## Task brief
What is needed is an exact copy of every entry.

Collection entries
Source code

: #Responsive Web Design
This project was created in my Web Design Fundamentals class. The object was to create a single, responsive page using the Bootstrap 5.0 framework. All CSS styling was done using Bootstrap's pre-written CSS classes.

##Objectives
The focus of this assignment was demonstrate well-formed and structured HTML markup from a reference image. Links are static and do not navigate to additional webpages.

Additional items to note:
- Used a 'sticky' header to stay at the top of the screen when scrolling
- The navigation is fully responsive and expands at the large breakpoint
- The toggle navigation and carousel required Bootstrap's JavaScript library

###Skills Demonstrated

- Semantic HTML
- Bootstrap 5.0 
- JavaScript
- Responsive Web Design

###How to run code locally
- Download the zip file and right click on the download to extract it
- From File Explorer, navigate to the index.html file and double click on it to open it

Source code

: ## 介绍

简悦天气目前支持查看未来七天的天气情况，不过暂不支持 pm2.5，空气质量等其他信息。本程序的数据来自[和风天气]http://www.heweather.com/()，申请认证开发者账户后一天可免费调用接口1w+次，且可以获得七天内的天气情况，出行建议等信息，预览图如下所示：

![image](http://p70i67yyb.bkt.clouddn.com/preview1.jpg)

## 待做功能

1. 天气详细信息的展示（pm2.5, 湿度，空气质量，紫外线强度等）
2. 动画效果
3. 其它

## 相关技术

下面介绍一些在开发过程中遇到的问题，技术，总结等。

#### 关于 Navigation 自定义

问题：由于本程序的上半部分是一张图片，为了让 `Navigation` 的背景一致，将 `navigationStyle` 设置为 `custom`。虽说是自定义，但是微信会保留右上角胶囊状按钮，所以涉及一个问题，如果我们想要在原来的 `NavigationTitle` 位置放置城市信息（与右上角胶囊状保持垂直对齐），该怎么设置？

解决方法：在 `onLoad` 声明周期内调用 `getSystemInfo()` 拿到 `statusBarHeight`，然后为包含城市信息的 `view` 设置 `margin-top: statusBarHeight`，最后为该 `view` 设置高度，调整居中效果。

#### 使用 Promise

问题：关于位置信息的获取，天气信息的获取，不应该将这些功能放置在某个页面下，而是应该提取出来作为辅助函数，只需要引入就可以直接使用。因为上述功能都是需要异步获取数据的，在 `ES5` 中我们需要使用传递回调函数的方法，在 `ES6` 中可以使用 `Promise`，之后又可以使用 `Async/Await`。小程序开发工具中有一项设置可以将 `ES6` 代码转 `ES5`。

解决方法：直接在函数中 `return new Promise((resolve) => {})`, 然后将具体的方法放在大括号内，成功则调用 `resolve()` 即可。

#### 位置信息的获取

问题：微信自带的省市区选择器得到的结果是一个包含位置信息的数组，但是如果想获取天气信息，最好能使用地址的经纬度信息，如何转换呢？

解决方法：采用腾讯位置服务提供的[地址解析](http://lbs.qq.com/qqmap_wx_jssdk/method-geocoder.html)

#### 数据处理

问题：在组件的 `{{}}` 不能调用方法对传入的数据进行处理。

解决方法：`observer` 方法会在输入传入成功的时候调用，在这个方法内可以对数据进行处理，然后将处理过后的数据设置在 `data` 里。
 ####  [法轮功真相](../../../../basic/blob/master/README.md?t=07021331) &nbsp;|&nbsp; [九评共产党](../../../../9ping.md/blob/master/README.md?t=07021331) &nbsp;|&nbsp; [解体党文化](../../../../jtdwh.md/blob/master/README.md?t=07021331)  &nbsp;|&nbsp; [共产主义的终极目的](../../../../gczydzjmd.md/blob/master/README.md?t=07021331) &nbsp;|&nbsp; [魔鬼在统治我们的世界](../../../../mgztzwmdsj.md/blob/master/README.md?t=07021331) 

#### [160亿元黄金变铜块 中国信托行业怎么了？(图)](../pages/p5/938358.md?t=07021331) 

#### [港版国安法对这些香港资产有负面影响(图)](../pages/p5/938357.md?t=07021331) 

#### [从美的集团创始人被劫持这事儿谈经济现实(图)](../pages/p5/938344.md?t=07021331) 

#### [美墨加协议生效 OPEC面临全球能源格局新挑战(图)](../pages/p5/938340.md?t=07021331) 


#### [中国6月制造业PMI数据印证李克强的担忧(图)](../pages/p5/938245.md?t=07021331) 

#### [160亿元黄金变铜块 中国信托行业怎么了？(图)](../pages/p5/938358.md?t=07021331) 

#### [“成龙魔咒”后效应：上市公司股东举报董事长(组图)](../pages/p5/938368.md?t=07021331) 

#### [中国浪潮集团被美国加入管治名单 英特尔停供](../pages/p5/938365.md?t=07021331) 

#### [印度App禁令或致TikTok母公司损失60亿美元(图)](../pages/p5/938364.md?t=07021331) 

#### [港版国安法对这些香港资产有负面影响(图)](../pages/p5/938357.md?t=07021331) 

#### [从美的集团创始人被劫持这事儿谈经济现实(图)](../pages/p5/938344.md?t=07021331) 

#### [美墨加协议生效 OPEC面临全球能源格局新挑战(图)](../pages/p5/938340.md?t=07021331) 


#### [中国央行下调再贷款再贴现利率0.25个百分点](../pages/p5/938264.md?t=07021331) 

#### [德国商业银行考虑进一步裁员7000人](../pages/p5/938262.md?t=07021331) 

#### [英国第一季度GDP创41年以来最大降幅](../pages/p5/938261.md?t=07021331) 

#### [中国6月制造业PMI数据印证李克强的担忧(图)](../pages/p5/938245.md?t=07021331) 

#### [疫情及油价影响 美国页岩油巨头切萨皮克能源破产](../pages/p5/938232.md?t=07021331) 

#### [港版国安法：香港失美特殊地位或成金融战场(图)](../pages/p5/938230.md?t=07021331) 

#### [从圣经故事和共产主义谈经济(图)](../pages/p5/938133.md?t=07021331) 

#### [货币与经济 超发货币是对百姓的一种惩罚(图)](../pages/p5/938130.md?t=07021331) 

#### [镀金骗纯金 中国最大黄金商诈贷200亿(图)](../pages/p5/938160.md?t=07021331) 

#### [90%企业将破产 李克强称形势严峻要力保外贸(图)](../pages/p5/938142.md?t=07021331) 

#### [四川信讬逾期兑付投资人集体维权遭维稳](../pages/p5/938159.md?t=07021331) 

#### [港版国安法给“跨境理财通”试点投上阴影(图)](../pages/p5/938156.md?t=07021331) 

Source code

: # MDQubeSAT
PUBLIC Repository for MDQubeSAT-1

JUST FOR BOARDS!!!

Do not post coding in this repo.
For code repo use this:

## Solved problem
Source code

: #Responsive Web Design
This project was created in my Web Design Fundamentals class. The object was to create a single, responsive page using the Bootstrap 5.0 framework. All CSS styling was done using Bootstrap's pre-written CSS classes.

##Objectives
The focus of this assignment was demonstrate well-formed and structured HTML markup from a reference image. Links are static and do not navigate to additional webpages.

Additional items to note:
- Used a 'sticky' header to stay at the top of the screen when scrolling
- The navigation is fully responsive and expands at the large breakpoint
- The toggle navigation and carousel required Bootstrap's JavaScript library

###Skills Demonstrated

- Semantic HTML
- Bootstrap 5.0 
- JavaScript
- Responsive Web Design

###How to run code locally
- Download the zip file and right click on the download to extract it
- From File Explorer, navigate to the index.html file and double click on it to open it

Source code

: ## 介绍

简悦天气目前支持查看未来七天的天气情况，不过暂不支持 pm2.5，空气质量等其他信息。本程序的数据来自[和风天气]http://www.heweather.com/()，申请认证开发者账户后一天可免费调用接口1w+次，且可以获得七天内的天气情况，出行建议等信息，预览图如下所示：

![image](http://p70i67yyb.bkt.clouddn.com/preview1.jpg)

## 待做功能

1. 天气详细信息的展示（pm2.5, 湿度，空气质量，紫外线强度等）
2. 动画效果
3. 其它

## 相关技术

下面介绍一些在开发过程中遇到的问题，技术，总结等。

#### 关于 Navigation 自定义

问题：由于本程序的上半部分是一张图片，为了让 `Navigation` 的背景一致，将 `navigationStyle` 设置为 `custom`。虽说是自定义，但是微信会保留右上角胶囊状按钮，所以涉及一个问题，如果我们想要在原来的 `NavigationTitle` 位置放置城市信息（与右上角胶囊状保持垂直对齐），该怎么设置？

解决方法：在 `onLoad` 声明周期内调用 `getSystemInfo()` 拿到 `statusBarHeight`，然后为包含城市信息的 `view` 设置 `margin-top: statusBarHeight`，最后为该 `view` 设置高度，调整居中效果。

#### 使用 Promise

问题：关于位置信息的获取，天气信息的获取，不应该将这些功能放置在某个页面下，而是应该提取出来作为辅助函数，只需要引入就可以直接使用。因为上述功能都是需要异步获取数据的，在 `ES5` 中我们需要使用传递回调函数的方法，在 `ES6` 中可以使用 `Promise`，之后又可以使用 `Async/Await`。小程序开发工具中有一项设置可以将 `ES6` 代码转 `ES5`。

解决方法：直接在函数中 `return new Promise((resolve) => {})`, 然后将具体的方法放在大括号内，成功则调用 `resolve()` 即可。

#### 位置信息的获取

问题：微信自带的省市区选择器得到的结果是一个包含位置信息的数组，但是如果想获取天气信息，最好能使用地址的经纬度信息，如何转换呢？

解决方法：采用腾讯位置服务提供的[地址解析](http://lbs.qq.com/qqmap_wx_jssdk/method-geocoder.html)

#### 数据处理

问题：在组件的 `{{}}` 不能调用方法对传入的数据进行处理。

解决方法：`observer` 方法会在输入传入成功的时候调用，在这个方法内可以对数据进行处理，然后将处理过后的数据设置在 `data` 里。
 ####  [法轮功真相](../../../../basic/blob/master/README.md?t=07021331) &nbsp;|&nbsp; [九评共产党](../../../../9ping.md/blob/master/README.md?t=07021331) &nbsp;|&nbsp; [解体党文化](../../../../jtdwh.md/blob/master/README.md?t=07021331)  &nbsp;|&nbsp; [共产主义的终极目的](../../../../gczydzjmd.md/blob/master/README.md?t=07021331) &nbsp;|&nbsp; [魔鬼在统治我们的世界](../../../../mgztzwmdsj.md/blob/master/README.md?t=07021331) 

#### [160亿元黄金变铜块 中国信托行业怎么了？(图)](../pages/p5/938358.md?t=07021331) 

#### [港版国安法对这些香港资产有负面影响(图)](../pages/p5/938357.md?t=07021331) 

#### [从美的集团创始人被劫持这事儿谈经济现实(图)](../pages/p5/938344.md?t=07021331) 

#### [美墨加协议生效 OPEC面临全球能源格局新挑战(图)](../pages/p5/938340.md?t=07021331) 


#### [中国6月制造业PMI数据印证李克强的担忧(图)](../pages/p5/938245.md?t=07021331) 

#### [160亿元黄金变铜块 中国信托行业怎么了？(图)](../pages/p5/938358.md?t=07021331) 

#### [“成龙魔咒”后效应：上市公司股东举报董事长(组图)](../pages/p5/938368.md?t=07021331) 

#### [中国浪潮集团被美国加入管治名单 英特尔停供](../pages/p5/938365.md?t=07021331) 

#### [印度App禁令或致TikTok母公司损失60亿美元(图)](../pages/p5/938364.md?t=07021331) 

#### [港版国安法对这些香港资产有负面影响(图)](../pages/p5/938357.md?t=07021331) 

#### [从美的集团创始人被劫持这事儿谈经济现实(图)](../pages/p5/938344.md?t=07021331) 

#### [美墨加协议生效 OPEC面临全球能源格局新挑战(图)](../pages/p5/938340.md?t=07021331) 


#### [中国央行下调再贷款再贴现利率0.25个百分点](../pages/p5/938264.md?t=07021331) 

#### [德国商业银行考虑进一步裁员7000人](../pages/p5/938262.md?t=07021331) 

#### [英国第一季度GDP创41年以来最大降幅](../pages/p5/938261.md?t=07021331) 

#### [中国6月制造业PMI数据印证李克强的担忧(图)](../pages/p5/938245.md?t=07021331) 

#### [疫情及油价影响 美国页岩油巨头切萨皮克能源破产](../pages/p5/938232.md?t=07021331) 

#### [港版国安法：香港失美特殊地位或成金融战场(图)](../pages/p5/938230.md?t=07021331) 

#### [从圣经故事和共产主义谈经济(图)](../pages/p5/938133.md?t=07021331) 

#### [货币与经济 超发货币是对百姓的一种惩罚(图)](../pages/p5/938130.md?t=07021331) 

#### [镀金骗纯金 中国最大黄金商诈贷200亿(图)](../pages/p5/938160.md?t=07021331) 

#### [90%企业将破产 李克强称形势严峻要力保外贸(图)](../pages/p5/938142.md?t=07021331) 

#### [四川信讬逾期兑付投资人集体维权遭维稳](../pages/p5/938159.md?t=07021331) 

#### [港版国安法给“跨境理财通”试点投上阴影(图)](../pages/p5/938156.md?t=07021331) 

Source code

: # MDQubeSAT
PUBLIC Repository for MDQubeSAT-1

JUST FOR BOARDS!!!

Do not post coding in this repo.
For code repo use this:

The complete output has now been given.